# Mac Baren HH Acadian Perique review



## RJpuffs (Jan 27, 2008)

This is a brand new offering from our tongue nibbling Danish friends at MacBaren. I went looking for their "official" description on the MacB site, but there is no mention of this blend! Oh well, lifting the text from smokingpipes instead:


> This blend includes Virginias, Burleys, Original Cavendish, Dark Fired Kentucky, Orientals and, of course, a fair amount of Acadian Perique. The HH Acadian Perique has no top flavor at all which means that you will only enjoy the tobacco taste. When smoked, you will experience no tongue bite and this blend will smoke to the bottom, leaving only grey ashes. It is a rich, flavorful and very satisfying smoke.


I got a sizable (rather, huge) sample from SlowT. This blend has literally everything in it besides the kitchen sink, and no latakia, thank heavens (can't taste any, though tobaccoreviews claims it does have lat).

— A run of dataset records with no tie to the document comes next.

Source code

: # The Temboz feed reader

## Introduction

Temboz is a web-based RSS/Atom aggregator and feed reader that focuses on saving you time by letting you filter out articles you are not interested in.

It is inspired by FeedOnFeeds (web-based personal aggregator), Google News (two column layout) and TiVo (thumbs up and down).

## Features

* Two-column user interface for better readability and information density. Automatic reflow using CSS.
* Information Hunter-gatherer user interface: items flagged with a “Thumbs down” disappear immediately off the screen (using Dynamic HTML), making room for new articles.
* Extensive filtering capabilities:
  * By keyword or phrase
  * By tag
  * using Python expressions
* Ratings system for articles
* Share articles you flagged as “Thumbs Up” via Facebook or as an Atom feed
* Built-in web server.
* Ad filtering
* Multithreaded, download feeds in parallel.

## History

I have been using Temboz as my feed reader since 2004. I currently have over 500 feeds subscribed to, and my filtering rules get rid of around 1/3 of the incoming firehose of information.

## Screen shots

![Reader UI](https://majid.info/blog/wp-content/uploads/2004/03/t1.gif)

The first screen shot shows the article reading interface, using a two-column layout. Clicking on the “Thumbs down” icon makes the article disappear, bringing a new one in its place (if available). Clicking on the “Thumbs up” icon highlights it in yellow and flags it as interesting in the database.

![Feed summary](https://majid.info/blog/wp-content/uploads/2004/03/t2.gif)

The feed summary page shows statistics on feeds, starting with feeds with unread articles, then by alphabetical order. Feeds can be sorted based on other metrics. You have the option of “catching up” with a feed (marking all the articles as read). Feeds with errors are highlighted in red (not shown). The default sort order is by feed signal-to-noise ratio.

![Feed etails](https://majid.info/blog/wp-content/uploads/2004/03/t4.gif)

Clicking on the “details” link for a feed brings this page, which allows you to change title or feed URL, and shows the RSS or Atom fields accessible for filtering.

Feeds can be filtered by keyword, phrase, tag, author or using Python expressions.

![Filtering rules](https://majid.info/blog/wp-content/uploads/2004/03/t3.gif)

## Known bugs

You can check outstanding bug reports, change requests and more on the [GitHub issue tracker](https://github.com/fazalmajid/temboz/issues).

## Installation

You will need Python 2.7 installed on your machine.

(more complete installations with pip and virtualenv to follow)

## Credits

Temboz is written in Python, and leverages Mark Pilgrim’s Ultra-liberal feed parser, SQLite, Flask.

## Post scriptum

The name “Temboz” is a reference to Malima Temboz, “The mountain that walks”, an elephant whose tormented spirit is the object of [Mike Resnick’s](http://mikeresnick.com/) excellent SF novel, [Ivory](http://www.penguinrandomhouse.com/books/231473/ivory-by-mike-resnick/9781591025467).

Its not bad. A smooth smoke - no bite at all from this puppy! Thats a first from MacB, for me. Consistency is loose cut, you can see the many mish mashed component leaf bits in the mix. My sample was dried to perfection, probably due to the prior owner and its time in snail mail transit. Filled perfectly, lit like a champ.

A cool and easy burn. Flavor, ah, here is where one hears the complaints about this blend. Its "too" complex, if such a thing is possible. I find it is predominantly an Oriental blend - with some perique and other stuff. Its not a VaPer, its not a BurPer. That would make for a new classification - lets call it an "OrPer".

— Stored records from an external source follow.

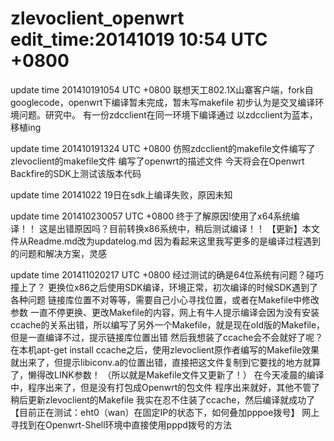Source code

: zlevoclient_openwrt
edit_time:20141019 10:54 UTC +0800
===================
update time 201410191054 UTC +0800
联想天工802.1X山寨客户端，fork自googlecode，openwrt下编译暂未完成，暂未写makefile
初步认为是交叉编译环境问题。研究中。
有一份zdcclient在同一环境下编译通过
以zdcclient为蓝本，移植ing

update time 201410191324 UTC +0800
仿照zdcclient的makefile文件编写了zlevoclient的makefile文件
编写了openwrt的描述文件
今天将会在Openwrt Backfire的SDK上测试该版本代码

update time 20141022
19日在sdk上编译失败，原因未知

update time 201410230057 UTC +0800
终于了解原因!使用了x64系统编译！！
这是出错原因吗？目前转换x86系统中，稍后测试编译！！
【更新】本文件从Readme.md改为updatelog.md
因为看起来这里我写更多的是编译过程遇到的问题和解决方案，灵感

update time 201411020217 UTC +0800
经过测试的确是64位系统有问题？碰巧撞上了？
更换位x86之后使用SDK编译，环境正常，初次编译的时候SDK遇到了各种问题
链接库位置不对等等，需要自己小心寻找位置，或者在Makefile中修改参数
一直不停更换、更改Makefile的内容，网上有牛人提示编译会因为没有安装ccache的关系出错，所以编写了另外一个Makefile，就是现在old版的Makefile，但是一直编译不过，提示链接库位置出错
然后我想装了ccache会不会就好了呢？
在本机apt-get install ccache之后，使用zlevoclient原作者编写的Makefile效果就出来了，但提示libiconv.a的位置出错，直接把这文件复制到它要找的地方就算了，懒得改LINK参数！
（所以就是Makefile文件又更新了！）
在今天凌晨的编译中，程序出来了，但是没有打包成Openwrt的包文件
程序出来就好，其他不管了
稍后更新zlevoclient的Makefile
我实在忍不住装了ccache，然后编译就成功了
【目前正在测试：eht0（wan）在固定IP的状态下，如何叠加pppoe拨号】
网上寻找到在Openwrt-Shell环境中直接使用pppd拨号的方法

The orientals are a bit overwhelming. If one likes their flavor, you're gonna love this blend. If you hate izmir and other oriental leaf - pass this one over. The orientals take over from the get go - the burley and cavendish rise and ebb, giving good texture and complexity to the smoke. The VAs are either absent, or squashed by the cavendish. That would be my only complaint about this blend, the lack of VAs and their sweetness. Cavendish is fine as an additive to cool down VAs, but it seems they cheated here and just loaded up the cav to get rid of the tongue bite (it did work, so...).

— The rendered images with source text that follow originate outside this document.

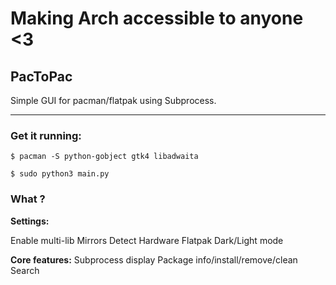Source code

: # Making Arch accessible to anyone <3

## PacToPac 

Simple GUI for pacman/flatpak using Subprocess. 

---

### Get it running:

`$ pacman -S python-gobject gtk4 libadwaita`

`$ sudo python3 main.py`

### What ? 

**Settings:**

Enable multi-lib
Mirrors
Detect Hardware
Flatpak 
Dark/Light mode

**Core features:**
Subprocess display
Package info/install/remove/clean
Search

I found myself pushing the puffs real hard, it brought out the perique - and it didn't roast my tongue! Hard puffing seems to work on this blend, it keeps the oriental roughness down and the perique takes over - with all the rest of the orchestra chirping in the background (cav/burley/etc). Burnt down to a fine white/gray ash, not too soggy either, just the usual one or two pipe cleaner swabs that I'm accustomed to (and that was in a Peterson drool-dog).

Not bad. Not great. But good. I wonder how age will treat this animal, the absence (lack) of VAs leads me to guess that it will get even more "oriental-ly" with time, that may be a bad thing. Still, I may put down a tin or dozen to try again after a year or few.


----------



## dmkerr (Oct 27, 2008)

Good review! 

I got a big sample from Scott as well. I've smoked 4 bowls of it and I'm going to cellar the rest for a time. I would not call it too complex but I would call it a mish-mash of flavors that don't always go well together. It seems to be for those folks who like a lot of different tastes at once... or, if I may, those who like to mix peanut butter, scrambled eggs and ice cream together. All good stuff; not so good mixed in a stew.

Hats off to Mac Baren for their ingenuity. I'm just not sure it was overly successful.


----------